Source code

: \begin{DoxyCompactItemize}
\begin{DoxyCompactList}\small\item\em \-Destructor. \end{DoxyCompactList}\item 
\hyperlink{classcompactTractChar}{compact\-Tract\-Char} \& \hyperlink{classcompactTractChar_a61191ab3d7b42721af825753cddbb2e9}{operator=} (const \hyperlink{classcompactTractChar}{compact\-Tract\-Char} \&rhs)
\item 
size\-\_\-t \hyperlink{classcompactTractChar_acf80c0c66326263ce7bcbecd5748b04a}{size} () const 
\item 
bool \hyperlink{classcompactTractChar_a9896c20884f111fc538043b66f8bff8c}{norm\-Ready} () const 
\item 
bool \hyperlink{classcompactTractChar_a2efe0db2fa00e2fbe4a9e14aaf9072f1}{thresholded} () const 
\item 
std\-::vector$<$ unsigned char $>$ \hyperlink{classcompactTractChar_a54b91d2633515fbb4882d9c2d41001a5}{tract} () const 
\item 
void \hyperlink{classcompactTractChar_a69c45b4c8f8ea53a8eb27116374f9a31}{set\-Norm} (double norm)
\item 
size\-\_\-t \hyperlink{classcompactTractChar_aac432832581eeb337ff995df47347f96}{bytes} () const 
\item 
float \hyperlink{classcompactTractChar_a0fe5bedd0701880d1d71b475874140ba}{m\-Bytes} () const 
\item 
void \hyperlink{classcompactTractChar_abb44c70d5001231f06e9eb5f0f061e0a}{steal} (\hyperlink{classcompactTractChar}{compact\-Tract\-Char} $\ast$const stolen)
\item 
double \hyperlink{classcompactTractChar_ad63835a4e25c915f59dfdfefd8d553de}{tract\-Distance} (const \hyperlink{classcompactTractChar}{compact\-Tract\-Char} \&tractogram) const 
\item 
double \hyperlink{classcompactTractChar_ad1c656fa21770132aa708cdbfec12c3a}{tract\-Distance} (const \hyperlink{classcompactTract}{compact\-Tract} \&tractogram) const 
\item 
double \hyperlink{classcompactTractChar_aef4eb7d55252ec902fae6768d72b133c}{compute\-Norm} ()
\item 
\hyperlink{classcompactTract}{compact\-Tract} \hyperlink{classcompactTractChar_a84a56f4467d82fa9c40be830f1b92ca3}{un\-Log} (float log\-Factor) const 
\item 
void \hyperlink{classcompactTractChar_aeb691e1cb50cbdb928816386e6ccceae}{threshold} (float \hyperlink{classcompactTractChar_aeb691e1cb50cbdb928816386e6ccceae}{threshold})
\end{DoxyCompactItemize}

··········

— Task goal —
Return all of the material verbatim, with no line left out.

— Solution for this problem —
Source code

: \begin{DoxyCompactItemize}
\begin{DoxyCompactList}\small\item\em \-Destructor. \end{DoxyCompactList}\item 
\hyperlink{classcompactTractChar}{compact\-Tract\-Char} \& \hyperlink{classcompactTractChar_a61191ab3d7b42721af825753cddbb2e9}{operator=} (const \hyperlink{classcompactTractChar}{compact\-Tract\-Char} \&rhs)
\item 
size\-\_\-t \hyperlink{classcompactTractChar_acf80c0c66326263ce7bcbecd5748b04a}{size} () const 
\item 
bool \hyperlink{classcompactTractChar_a9896c20884f111fc538043b66f8bff8c}{norm\-Ready} () const 
\item 
bool \hyperlink{classcompactTractChar_a2efe0db2fa00e2fbe4a9e14aaf9072f1}{thresholded} () const 
\item 
std\-::vector$<$ unsigned char $>$ \hyperlink{classcompactTractChar_a54b91d2633515fbb4882d9c2d41001a5}{tract} () const 
\item 
void \hyperlink{classcompactTractChar_a69c45b4c8f8ea53a8eb27116374f9a31}{set\-Norm} (double norm)
\item 
size\-\_\-t \hyperlink{classcompactTractChar_aac432832581eeb337ff995df47347f96}{bytes} () const 
\item 
float \hyperlink{classcompactTractChar_a0fe5bedd0701880d1d71b475874140ba}{m\-Bytes} () const 
\item 
void \hyperlink{classcompactTractChar_abb44c70d5001231f06e9eb5f0f061e0a}{steal} (\hyperlink{classcompactTractChar}{compact\-Tract\-Char} $\ast$const stolen)
\item 
double \hyperlink{classcompactTractChar_ad63835a4e25c915f59dfdfefd8d553de}{tract\-Distance} (const \hyperlink{classcompactTractChar}{compact\-Tract\-Char} \&tractogram) const 
\item 
double \hyperlink{classcompactTractChar_ad1c656fa21770132aa708cdbfec12c3a}{tract\-Distance} (const \hyperlink{classcompactTract}{compact\-Tract} \&tractogram) const 
\item 
double \hyperlink{classcompactTractChar_aef4eb7d55252ec902fae6768d72b133c}{compute\-Norm} ()
\item 
\hyperlink{classcompactTract}{compact\-Tract} \hyperlink{classcompactTractChar_a84a56f4467d82fa9c40be830f1b92ca3}{un\-Log} (float log\-Factor) const 
\item 
void \hyperlink{classcompactTractChar_aeb691e1cb50cbdb928816386e6ccceae}{threshold} (float \hyperlink{classcompactTractChar_aeb691e1cb50cbdb928816386e6ccceae}{threshold})
\end{DoxyCompactItemize}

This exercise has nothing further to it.